School allotments are wonderful for teaching students about healthy eating, climate change, the life cycle of plants. Edible gardens in children's centre playgrounds can become productive school gardens, feeding the school. Early Years need school gardens to be just as inspiring as the natural play areas designed for older children. All children benefit from the experience of lying under, crawling through, playing around gardens. When you add the creative curriculum benefits of writing about, drawing, measuring, singing about, dancing, discovering, selling, as well as observing the growing and then eating freshly picked fruit and vegetables you have a well educated child.
School gardens can be an extension of the classroom, a space to feel inspired to create or perform poetry or dramatic pieces, observe the wonder of science in action or simply a place to unwind. There is nothing so lovely as lying under an apple tree in blossom, breathing in the fragrant air, staring up through the leaves to clouds flitting across a blue sky on a warm spring day. When planned as part of an outdoor classroom design, or a school sensory garden the edible gardens really enrich the curriculum.
Special needs school gardens need to ensure that plants are edible as students may put things in their mouths. In a sensory garden, edible plants make the taste sensation come alive. Through discovery in a sensory garden setting knowledge can be transferred to more natural settings.

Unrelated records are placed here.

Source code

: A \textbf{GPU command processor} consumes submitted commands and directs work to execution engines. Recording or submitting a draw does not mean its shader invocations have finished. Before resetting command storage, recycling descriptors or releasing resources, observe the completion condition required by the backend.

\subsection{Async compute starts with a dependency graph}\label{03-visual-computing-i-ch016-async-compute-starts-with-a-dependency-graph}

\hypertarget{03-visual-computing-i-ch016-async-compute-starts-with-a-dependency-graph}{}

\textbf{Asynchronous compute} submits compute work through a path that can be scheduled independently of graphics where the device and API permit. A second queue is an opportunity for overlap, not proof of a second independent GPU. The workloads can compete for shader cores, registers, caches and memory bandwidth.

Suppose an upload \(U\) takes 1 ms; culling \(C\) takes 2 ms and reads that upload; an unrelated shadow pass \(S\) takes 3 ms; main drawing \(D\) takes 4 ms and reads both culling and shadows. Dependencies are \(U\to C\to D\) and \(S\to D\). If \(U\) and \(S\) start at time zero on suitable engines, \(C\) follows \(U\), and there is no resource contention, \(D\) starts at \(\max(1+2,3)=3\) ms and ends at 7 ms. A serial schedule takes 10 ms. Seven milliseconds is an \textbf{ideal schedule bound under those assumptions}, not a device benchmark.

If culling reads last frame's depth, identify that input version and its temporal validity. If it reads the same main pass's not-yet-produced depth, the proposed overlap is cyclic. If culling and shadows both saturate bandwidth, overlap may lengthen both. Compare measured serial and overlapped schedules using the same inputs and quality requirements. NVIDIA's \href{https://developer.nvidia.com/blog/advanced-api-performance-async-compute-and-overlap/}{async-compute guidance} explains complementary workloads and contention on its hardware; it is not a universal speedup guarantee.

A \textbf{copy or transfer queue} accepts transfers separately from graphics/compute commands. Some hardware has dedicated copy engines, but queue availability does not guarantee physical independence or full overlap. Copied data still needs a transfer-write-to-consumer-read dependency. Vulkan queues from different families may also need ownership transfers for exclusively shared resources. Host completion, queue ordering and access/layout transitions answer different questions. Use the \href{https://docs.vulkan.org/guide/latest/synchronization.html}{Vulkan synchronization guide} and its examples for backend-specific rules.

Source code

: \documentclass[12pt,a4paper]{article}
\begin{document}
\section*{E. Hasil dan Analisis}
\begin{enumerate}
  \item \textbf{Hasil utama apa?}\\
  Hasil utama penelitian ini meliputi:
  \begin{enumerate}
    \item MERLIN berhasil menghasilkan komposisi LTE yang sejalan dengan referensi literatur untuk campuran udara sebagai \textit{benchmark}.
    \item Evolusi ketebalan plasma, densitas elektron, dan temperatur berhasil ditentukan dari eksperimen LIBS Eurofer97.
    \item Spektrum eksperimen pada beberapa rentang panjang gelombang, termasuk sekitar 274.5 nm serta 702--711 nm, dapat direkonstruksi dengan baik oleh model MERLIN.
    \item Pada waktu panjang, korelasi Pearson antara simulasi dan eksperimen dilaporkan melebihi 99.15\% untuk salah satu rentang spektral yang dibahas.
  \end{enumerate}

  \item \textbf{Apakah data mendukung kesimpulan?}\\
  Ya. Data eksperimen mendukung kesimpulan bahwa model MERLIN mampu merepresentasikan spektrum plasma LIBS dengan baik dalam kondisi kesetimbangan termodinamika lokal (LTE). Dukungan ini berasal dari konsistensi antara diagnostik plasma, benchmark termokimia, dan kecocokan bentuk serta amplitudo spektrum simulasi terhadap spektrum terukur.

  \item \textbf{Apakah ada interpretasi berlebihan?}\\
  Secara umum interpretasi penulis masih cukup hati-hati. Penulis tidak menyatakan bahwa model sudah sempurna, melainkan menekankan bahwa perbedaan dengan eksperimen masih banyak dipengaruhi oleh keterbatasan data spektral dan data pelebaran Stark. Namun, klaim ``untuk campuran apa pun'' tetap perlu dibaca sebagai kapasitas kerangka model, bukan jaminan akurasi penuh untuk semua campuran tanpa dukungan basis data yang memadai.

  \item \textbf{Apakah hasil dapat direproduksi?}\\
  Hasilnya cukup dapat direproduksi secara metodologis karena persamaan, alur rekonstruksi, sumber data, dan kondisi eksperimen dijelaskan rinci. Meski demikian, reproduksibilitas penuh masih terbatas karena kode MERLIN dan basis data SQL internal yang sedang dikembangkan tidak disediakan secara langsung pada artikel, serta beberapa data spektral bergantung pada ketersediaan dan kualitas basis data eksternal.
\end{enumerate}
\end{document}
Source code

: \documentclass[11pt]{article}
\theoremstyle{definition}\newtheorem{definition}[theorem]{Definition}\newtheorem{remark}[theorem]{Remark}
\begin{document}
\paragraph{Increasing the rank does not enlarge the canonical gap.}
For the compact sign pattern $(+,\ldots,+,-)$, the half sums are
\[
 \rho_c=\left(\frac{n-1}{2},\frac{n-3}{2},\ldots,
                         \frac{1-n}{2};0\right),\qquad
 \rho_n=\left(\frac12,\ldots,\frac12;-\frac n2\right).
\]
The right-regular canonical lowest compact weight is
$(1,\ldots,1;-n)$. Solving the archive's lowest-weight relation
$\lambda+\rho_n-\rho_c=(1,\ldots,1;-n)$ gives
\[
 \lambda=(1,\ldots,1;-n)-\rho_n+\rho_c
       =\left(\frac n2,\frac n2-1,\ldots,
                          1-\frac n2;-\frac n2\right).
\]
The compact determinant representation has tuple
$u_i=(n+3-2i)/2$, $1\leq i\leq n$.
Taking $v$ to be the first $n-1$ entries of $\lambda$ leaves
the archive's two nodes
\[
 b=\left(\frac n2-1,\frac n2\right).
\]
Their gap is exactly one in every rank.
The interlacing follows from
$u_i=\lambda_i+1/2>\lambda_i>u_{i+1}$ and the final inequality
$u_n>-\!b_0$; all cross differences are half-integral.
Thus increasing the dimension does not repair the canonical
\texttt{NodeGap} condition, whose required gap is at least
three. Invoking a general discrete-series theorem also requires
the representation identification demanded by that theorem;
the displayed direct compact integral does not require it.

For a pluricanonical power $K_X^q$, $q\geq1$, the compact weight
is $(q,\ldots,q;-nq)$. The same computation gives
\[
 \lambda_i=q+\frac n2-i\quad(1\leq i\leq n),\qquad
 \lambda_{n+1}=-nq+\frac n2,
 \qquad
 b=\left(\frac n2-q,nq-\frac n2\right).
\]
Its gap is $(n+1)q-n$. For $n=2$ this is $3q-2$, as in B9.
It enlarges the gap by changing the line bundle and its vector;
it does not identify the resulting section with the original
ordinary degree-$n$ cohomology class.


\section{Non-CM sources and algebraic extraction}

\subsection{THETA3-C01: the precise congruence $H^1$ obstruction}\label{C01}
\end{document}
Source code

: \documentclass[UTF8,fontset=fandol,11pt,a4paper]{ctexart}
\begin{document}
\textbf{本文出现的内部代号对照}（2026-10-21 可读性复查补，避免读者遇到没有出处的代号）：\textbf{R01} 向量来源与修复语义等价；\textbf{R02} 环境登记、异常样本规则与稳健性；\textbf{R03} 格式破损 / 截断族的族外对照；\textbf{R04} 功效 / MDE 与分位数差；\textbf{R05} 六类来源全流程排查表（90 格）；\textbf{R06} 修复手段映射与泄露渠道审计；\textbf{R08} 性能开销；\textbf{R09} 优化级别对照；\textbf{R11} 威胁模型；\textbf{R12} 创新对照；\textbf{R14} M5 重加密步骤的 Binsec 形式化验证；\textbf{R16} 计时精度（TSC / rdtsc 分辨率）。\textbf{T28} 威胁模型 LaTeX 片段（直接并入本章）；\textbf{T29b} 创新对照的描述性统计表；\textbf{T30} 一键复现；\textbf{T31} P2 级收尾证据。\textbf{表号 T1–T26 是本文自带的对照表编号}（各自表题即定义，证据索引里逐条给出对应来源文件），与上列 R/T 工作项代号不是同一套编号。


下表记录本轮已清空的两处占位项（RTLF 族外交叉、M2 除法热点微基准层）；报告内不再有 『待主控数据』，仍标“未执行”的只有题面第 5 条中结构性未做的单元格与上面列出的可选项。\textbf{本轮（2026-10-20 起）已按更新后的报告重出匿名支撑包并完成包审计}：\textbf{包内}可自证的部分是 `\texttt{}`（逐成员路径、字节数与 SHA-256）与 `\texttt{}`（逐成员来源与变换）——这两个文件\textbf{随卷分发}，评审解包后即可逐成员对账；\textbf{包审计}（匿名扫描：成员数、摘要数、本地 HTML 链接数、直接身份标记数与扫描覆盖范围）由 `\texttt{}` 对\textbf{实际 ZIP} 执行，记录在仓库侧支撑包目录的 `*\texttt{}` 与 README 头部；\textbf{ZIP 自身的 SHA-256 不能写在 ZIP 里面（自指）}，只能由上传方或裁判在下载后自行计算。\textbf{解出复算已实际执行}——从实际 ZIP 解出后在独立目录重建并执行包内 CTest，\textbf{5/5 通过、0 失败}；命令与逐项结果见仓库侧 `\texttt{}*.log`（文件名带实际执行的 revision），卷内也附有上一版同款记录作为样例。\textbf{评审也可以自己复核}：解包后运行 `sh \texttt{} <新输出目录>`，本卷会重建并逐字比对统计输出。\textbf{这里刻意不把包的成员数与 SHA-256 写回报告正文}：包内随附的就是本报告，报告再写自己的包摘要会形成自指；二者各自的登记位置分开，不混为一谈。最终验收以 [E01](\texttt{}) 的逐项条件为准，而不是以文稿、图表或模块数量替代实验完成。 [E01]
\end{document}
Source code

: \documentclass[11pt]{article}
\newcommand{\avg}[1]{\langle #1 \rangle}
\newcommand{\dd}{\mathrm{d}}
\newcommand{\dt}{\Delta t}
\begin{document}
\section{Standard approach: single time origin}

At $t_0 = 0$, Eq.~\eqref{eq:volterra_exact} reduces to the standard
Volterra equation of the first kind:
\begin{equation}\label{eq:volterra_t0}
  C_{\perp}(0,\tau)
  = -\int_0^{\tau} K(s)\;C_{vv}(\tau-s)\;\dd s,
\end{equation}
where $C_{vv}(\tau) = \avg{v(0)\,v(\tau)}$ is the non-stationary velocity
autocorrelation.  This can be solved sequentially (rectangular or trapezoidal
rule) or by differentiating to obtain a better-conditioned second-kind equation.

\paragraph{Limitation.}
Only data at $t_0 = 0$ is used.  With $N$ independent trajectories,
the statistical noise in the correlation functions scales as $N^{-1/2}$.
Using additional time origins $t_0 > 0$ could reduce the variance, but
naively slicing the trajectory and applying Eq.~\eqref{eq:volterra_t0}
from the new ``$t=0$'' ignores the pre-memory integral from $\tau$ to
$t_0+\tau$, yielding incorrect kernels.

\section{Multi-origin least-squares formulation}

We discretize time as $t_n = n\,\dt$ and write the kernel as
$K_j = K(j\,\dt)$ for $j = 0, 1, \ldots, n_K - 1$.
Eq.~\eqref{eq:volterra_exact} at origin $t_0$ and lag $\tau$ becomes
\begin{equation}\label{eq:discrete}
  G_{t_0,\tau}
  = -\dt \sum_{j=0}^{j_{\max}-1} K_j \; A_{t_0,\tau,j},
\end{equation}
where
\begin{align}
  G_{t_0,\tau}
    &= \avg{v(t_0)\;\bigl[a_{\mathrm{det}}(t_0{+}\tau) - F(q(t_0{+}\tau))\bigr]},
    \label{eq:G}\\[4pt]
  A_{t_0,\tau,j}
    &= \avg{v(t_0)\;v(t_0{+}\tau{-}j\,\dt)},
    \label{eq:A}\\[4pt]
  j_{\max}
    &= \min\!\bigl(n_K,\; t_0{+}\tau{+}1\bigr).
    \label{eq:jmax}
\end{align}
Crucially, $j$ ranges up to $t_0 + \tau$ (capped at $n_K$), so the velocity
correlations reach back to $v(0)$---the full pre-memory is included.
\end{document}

Children who learn to safely eat ‘wild foods’ develop an appreciation for the natural landscape. Blackberries come from bramble patches, not plastic wrapped supermarket containers! Natural play also encourages children to experiment with the world around them. Edible gardens add to those experiences.
Vacant growing space is all around us. If you do not have land within your grounds, check out Hugh Fearnley-Whittingstall's Landshare scheme . You can register as an individual looking for land, as someone keen to grow things, someone with land that you could share with another group, or as someone who can facilitate the process locally. Remember roof tops can provide room to grow, and walls can have plants grown up or down them as well as hanging space. Fruit and vegetables don't need to grow on the ground.
Edible gardens can be designed as part of special needs gardens, sensory gardens, or simply espaliered along the tennis court fence! They are an important part of natural play, work well with outdoor classroom design, and are an essential component of school sensory garden design.
Sensory gardens need to do more than provide a smelly leaf and colourful flower. They must engage all the senses, providing stimuli for all parts of the student’s young, growing body. Sand and water play offers tactile stimulation which together with measuring and pouring adds depth to maths lessons.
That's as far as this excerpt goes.